__ASSIGNED TASK__
Scan the entries below for "them" and copy each line that holds it.

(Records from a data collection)
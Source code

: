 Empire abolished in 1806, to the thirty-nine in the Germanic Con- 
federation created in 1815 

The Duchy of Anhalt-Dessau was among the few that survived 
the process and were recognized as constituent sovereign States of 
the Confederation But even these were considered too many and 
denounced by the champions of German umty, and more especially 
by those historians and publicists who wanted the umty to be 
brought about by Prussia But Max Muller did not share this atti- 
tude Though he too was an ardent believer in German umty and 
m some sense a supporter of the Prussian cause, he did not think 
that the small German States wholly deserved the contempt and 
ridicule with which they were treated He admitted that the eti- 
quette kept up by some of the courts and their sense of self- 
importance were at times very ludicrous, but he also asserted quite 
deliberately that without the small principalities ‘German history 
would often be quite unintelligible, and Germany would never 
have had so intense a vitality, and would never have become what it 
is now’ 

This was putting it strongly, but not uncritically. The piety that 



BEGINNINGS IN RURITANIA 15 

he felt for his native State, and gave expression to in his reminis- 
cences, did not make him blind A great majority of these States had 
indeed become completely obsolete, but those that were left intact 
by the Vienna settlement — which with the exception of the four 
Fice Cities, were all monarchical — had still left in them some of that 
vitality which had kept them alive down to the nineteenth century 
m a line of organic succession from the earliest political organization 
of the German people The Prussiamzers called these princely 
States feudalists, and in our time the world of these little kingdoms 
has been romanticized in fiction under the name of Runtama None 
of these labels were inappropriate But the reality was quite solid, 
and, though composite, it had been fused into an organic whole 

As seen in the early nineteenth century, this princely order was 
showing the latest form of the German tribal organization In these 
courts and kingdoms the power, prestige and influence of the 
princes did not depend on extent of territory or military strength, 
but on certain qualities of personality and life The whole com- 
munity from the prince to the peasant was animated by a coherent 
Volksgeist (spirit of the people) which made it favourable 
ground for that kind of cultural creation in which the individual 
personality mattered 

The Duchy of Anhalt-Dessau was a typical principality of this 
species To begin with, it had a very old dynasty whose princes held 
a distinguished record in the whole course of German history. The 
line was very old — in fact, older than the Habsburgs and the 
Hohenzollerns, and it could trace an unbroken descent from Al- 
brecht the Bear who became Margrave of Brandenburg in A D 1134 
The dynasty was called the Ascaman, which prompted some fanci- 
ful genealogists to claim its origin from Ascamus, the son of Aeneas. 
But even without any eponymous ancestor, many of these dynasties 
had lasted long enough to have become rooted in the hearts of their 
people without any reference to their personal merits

__TASK RESPONSE__
Fice Cities, were all monarchical — had still left in them some of that 
vitality which had kept them alive down to the nineteenth century 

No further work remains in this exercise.